自覚もあるせいで、余計に負い目を感じ、友人とも疎遠になっていく負の連鎖。
現在、その真っ只中。
毎日、やることがないけど代わりに時間が無限にあるので節約に自炊をしてみたり、近所の小学校のチャイムをぼんやり聞いたり、猫が窮屈そうなら散歩がてら駅まで歩いたり。
購入はしないけれど、雑貨屋で商品を見て回ったり。
おしゃれも気軽に出来ないので、二つの服を毎日着まわしている。髪も気になれば自分で切ってみて、化粧も滅多にせず、マスクで過ごしている。
時間ばかり潰しているようだが、身体的には健康そのものだし、精神的には少々アレだが働いていたときよりも気分は晴れ晴れとしていた。
散歩がてら知らない道を歩いてみた。スマホを片手にしていれば迷っても心強かった。
「へー、こんなところに保育園が」
恐らく、何の役にも立たないが、意外な発見もあったりして楽しい。
ふらふらと十五分くらいした頃、最寄りの駅に着いた。
先週も来たので、特に代り映えしないが本屋で立ち読みしてみたり、疲れたら休憩し服や小物を眺める。
食品店でお買い得商品を眺め、安ければ買う。
夕方。昼を抜いていたのでそろそろ腹の虫が騒ぐ頃。
歩いて帰ろうかと一歩、外に出れば夕立が地面を濡らしていた。
「げ。お金かかるけど……」
視線を傘売り場へ向けてから、バス停を眺める。
「買うより安いか」
バス停は帰宅ラッシュで混雑していた。
自宅のバス停留所をいくつか探し、一番空いていそうな最後尾へ。
夕方だからか、高校生が目立つ。
真っ白なシャツが、ブレザーや捲られたスカートが。やけに青春を思い出させて、あの、ちっぽけな悩みしかなかったわたしを思い出させて、自然と視線を逸らす。
「……雨が似合うなあ」
気が付けば、そう漏らしていた。
自宅付近のバス停の先に団地やマンションなどが多いせいか、下校途中の学生も多い。
「小学校前で」
乗り込むときに運転手へ伝えれば、無言で料金を表示してくれた。
ICカードをかざして二人席へ。
乗り込む乗客が少ないせいか、隣には誰も座らなかった。
車窓を眺めている内に、小雨になったらしく、小走りで帰ればそれほど濡れないかも。などと考える。
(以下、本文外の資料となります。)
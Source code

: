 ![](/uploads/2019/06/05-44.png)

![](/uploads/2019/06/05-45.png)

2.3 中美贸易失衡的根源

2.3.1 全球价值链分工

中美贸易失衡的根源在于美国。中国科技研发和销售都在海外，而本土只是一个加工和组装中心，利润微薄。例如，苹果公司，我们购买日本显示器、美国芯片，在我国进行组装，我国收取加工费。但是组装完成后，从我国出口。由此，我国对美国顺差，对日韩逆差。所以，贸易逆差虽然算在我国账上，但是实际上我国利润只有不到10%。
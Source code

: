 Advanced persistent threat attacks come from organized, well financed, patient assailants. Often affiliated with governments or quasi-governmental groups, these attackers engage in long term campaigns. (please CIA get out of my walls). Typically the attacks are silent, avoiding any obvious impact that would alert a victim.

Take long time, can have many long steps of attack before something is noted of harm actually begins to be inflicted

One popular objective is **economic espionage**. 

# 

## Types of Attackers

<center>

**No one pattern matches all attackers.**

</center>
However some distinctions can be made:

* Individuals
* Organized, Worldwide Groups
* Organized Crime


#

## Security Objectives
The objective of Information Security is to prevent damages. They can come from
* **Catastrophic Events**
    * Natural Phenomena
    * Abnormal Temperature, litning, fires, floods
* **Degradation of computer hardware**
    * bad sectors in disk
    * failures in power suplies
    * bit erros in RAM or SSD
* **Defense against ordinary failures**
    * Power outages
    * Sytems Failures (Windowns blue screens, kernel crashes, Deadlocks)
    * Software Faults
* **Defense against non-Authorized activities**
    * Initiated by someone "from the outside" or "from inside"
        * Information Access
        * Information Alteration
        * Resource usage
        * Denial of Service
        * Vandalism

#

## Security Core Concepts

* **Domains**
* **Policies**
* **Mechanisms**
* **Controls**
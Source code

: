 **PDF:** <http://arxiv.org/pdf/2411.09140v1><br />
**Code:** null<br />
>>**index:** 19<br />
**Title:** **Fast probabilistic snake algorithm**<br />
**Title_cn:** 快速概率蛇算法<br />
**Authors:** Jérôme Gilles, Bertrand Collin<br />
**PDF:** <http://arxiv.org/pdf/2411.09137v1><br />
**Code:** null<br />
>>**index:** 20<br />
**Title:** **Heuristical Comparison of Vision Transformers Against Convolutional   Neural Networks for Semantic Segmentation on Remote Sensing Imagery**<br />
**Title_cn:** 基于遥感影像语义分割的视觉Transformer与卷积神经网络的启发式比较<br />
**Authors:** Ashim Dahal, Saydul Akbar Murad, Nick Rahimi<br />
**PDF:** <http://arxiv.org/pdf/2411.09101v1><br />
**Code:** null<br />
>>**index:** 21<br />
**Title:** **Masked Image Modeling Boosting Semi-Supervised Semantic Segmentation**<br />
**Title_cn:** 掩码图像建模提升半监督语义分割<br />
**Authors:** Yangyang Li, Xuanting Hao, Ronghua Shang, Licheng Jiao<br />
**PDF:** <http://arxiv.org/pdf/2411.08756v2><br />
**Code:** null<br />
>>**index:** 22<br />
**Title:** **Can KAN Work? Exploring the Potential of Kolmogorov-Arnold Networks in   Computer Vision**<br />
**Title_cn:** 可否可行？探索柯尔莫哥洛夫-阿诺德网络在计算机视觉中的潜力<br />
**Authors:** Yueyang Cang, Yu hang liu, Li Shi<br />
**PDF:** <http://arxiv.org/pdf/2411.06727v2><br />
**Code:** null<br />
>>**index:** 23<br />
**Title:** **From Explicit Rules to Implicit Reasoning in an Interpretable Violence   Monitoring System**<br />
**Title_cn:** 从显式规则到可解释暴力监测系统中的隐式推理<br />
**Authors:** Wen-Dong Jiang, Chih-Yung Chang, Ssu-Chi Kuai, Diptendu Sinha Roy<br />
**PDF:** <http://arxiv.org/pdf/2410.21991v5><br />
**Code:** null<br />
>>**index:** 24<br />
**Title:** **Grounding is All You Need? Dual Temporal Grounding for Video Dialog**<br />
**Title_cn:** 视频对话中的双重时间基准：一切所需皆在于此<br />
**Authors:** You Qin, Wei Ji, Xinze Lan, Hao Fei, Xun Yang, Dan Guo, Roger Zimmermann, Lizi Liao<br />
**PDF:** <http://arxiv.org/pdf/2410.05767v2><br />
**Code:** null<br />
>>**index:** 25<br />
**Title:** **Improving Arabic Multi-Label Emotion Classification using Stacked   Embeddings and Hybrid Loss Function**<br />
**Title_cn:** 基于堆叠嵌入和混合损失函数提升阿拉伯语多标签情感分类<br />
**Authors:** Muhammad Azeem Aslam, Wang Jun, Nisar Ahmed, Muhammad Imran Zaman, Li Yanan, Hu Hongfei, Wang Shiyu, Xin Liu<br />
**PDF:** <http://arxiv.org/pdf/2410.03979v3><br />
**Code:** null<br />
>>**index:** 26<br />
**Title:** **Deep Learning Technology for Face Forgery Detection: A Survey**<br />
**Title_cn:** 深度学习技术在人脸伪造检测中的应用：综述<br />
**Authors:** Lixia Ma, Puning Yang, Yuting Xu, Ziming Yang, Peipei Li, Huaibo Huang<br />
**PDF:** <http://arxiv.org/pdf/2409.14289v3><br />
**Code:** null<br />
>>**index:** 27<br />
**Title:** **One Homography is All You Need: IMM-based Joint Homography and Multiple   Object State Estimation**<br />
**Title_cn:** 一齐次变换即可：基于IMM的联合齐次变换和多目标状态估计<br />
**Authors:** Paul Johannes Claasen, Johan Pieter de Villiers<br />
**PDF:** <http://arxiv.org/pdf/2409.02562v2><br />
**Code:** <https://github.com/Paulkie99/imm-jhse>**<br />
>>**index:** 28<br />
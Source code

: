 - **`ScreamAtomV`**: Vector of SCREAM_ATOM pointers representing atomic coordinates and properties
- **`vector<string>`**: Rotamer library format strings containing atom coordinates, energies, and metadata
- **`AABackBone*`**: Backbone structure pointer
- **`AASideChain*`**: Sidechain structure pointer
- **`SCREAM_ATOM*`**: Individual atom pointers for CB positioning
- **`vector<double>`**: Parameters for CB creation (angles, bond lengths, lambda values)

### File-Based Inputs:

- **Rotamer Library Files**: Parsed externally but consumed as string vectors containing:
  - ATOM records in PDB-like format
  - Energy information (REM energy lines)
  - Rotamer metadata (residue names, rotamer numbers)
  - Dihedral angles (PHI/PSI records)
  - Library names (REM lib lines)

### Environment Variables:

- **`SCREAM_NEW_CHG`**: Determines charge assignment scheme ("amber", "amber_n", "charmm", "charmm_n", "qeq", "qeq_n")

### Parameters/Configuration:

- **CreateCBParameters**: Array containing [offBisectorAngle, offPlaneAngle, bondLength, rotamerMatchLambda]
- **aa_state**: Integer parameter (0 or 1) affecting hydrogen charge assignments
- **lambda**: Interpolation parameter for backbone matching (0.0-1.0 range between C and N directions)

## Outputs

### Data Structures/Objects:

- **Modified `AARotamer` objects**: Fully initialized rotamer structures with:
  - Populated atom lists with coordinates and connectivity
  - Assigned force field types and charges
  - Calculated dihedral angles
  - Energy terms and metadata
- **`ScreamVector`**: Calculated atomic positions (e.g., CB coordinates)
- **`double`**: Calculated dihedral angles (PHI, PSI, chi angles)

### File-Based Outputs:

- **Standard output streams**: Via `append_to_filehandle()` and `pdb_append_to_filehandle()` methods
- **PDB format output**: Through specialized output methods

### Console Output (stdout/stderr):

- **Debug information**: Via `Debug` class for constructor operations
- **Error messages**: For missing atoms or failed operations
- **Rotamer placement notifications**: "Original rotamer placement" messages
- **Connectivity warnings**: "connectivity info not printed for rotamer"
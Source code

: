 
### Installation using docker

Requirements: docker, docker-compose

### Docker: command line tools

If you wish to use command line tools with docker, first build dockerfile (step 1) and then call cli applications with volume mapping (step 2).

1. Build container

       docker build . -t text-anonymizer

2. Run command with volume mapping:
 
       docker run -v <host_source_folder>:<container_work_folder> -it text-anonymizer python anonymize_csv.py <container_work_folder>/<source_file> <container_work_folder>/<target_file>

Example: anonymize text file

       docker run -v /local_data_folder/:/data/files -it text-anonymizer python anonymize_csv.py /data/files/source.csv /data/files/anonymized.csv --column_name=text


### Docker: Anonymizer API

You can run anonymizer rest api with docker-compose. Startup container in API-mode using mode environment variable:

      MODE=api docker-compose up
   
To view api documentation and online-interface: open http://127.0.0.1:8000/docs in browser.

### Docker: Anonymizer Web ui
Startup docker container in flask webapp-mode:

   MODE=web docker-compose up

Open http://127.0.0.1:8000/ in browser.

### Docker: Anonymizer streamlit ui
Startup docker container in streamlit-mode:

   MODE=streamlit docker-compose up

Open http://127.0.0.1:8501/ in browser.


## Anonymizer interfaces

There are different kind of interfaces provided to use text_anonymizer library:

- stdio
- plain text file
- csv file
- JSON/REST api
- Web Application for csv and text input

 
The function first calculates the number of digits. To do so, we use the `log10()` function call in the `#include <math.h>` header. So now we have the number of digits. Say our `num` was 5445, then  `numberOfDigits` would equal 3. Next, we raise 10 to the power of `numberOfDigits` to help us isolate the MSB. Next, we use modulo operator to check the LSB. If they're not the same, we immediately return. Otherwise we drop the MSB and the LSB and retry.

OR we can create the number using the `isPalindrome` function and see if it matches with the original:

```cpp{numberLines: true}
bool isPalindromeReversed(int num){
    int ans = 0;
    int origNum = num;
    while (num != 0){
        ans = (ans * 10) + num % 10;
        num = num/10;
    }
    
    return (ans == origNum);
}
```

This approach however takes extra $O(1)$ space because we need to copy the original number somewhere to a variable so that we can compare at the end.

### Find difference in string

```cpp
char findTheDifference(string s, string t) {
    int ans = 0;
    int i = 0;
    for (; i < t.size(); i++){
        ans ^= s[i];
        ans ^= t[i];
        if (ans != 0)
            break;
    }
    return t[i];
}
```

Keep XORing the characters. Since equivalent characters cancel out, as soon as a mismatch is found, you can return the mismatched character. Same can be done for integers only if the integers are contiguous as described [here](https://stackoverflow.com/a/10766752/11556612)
ほどなくして、目的のバス停がアナウンスされ、停車ボタンを押す。迷惑にならないよう、迅速に停車。
降りてから、あれ、と思った。
このバス停で下車する人はあまりいないらしく、たいていわたし一人だが、今日はもう一人いたらしい。背後の足音で気が付いた。
が、特に気にすることなく足早に道路を横断し、少し細めの脇道へ。
「――――の。あの!」
水溜りをびちゃびちゃと足音が。か細い声と共に追って来ている気がして、思わず立ち止まり、振り返った。
わたしよりも幾分か背の高い、曇りのせいか、雨のせいか。妙に色っぽい男子高校生が視線を彷徨わせながら、そこにいた。
「……あ、え…………と?」
何だろう。わたしか? 別の方かな? 等と辺りを見回さなくても、わたしと男子高校生しかここにはいない。
呼び止めておきながら、言葉が出ないらしく、口を動かしては閉ざしてしまう。
黒く、綺麗に揃えられた髪から雫が落ち、皺ひとつないシャツに雨が染みていく。きっちりと締められたベルトからは長い脚が伸びる。綺麗に使っているらしいローファー。嗚呼、なんて羨ましくて恐ろしい。
「……道、ですか? どこへ」
行きたいんですか。そう投げかけたかった言葉は、男子高校生によって遮られた。
「こ、これ! あ、明日、待ってます!!」
そこそこの声量と共に、強く俯く勢いそのまま、胸元へ突き出された真っ白な封筒を、反射的に手にしてしまった。
その瞬間、弾かれたように、高校生が走り出す。
もちろん、わたしとは真逆に、だ。
一瞬見えた真っ赤な表情から、追いかける選択はすぐに消えた。
その様子をぼー然と眺めた数分後。
あ、これ……もしかして、と数年ぶりに頬を染めた気持ちの悪いわたしに気が付いた。